My colleagues and I spend a considerable amount of time discussing and writing about alternative and renewable energy. It seemed timely to step away from power generation for a moment, and take a look at how all the energy gets into our houses, and most importantly into my espresso machine. On the far upstream end, traditional energy networks start with large power generators: coal plants, hydroelectric dams, nuclear power plants, natural gas and oil generators.  Power generators are usually sited at a distance from where that power is consumed. No city wants to have these big noisy generators close to residential neighbourhoods.

From the generators the power is moved over high voltage transmission lines, to where it will be used. Before it can be used it is transformed down to lower voltages in a series of steps ending up at a nominal 220 Volts and 100-200 Amps at the meter to your house. With the exception of a few high voltage lines that use DC (direct current), all electrical grids use AC (alternating current). One feature of AC power is that the power fluctuates between +220V(rms - root mean squared) and -220V(rms) at 60 times per second (hertz). This means that any time a new power source is connected to the line it needs to match the phase angle (the position of the peaks and valleys of alternating voltage) that it is joining to prevent a disruption or degradation of the power.

Traditional utilities, in the 1950s,  were usually vertically integrated to a large degree: the same company owned the power generation, transmission lines, network grids, transformers all the way down to the house meter on the homes. The result was no competition in most cases, so all these utilities were effectively monopolies and had their rates and capital expansion regulated. Operations were largely done internally by the utility, with decisions on which power sources to use being largely a technical choice. Even if one utility exchanged power with another utility this was often a friendly arrangement between operators to help each other out.

Today this is often not the case. The industry is increasingly being deregulated with different companies owning and operating different entities in the energy supply chain.¹ Contracts cover the purchase and sale of energy between entities, and the utility often only holds contracts for the transportation of power. Increasingly environmental regulations must be met, like limited hydropower at times when salmon are spawning or water management for flooding and irrigation. Some jurisdictions require that renewable energy sources be used whenever they are available, even though they are at times highly variable. 

This organization that monitors and controls the operation of the grid. Besides the usual roles we think of an operator performing—like responding to alarms, managing outages both planned and unplanned, dealing with emergencies—one of the system operator's main roles is to balance the grid. To do that, the operator chooses which power sources are online and, in some cases, adjusts demand: shutting down transmission when a power line is damaged or shutting down parts of the system to maintain integrity (rolling blackouts). There is almost no way to “store” energy in a power grid, so the operator must continually ensure the grid is in balance, both physically and contractually.
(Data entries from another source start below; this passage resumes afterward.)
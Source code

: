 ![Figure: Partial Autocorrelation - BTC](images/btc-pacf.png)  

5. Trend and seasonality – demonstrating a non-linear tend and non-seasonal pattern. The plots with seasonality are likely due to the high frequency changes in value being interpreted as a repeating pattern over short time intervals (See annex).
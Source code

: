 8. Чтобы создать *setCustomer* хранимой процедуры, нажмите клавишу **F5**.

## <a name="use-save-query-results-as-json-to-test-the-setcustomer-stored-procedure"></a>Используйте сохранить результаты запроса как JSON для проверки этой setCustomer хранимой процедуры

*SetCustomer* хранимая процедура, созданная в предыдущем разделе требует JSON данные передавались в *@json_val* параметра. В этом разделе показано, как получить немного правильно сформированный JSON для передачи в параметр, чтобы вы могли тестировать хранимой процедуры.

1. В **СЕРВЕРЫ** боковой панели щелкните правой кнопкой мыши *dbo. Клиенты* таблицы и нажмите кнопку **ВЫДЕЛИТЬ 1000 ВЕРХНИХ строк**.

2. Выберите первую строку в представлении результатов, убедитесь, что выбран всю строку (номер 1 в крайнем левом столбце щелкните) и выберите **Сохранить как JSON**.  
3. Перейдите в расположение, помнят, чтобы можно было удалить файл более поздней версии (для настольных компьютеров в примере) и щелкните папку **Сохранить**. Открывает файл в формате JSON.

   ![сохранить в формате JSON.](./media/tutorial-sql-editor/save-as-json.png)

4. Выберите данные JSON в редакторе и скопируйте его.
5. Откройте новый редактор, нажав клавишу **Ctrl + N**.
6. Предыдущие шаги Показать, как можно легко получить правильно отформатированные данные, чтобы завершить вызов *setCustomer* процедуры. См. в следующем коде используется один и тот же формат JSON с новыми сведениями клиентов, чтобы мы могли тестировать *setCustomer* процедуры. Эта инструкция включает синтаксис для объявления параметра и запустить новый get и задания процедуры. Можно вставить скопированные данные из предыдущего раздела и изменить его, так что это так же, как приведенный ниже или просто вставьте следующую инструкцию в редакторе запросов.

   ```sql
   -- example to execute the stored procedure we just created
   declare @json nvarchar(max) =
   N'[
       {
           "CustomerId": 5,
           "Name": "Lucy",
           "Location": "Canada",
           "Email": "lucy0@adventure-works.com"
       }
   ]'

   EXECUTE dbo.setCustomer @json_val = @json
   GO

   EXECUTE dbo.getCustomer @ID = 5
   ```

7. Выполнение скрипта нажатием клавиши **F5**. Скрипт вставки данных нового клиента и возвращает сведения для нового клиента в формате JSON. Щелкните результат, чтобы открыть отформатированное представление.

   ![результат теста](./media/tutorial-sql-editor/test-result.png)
Solar PV (photovoltaic) and wind power, the most common renewable energy sources, have their own constraints. Most obviously, the sun doesn’t shine at night and the wind doesn’t blow on command. Grid operators are often required by their regulators or governments to give priority to dispatching this power. This means that there need to be alternatives ready on short notice when the renewables power declines or goes offline. Many of these renewable energy sources are concentrated by location—large solar and wind “farms”—mimicking the design of legacy power grids. 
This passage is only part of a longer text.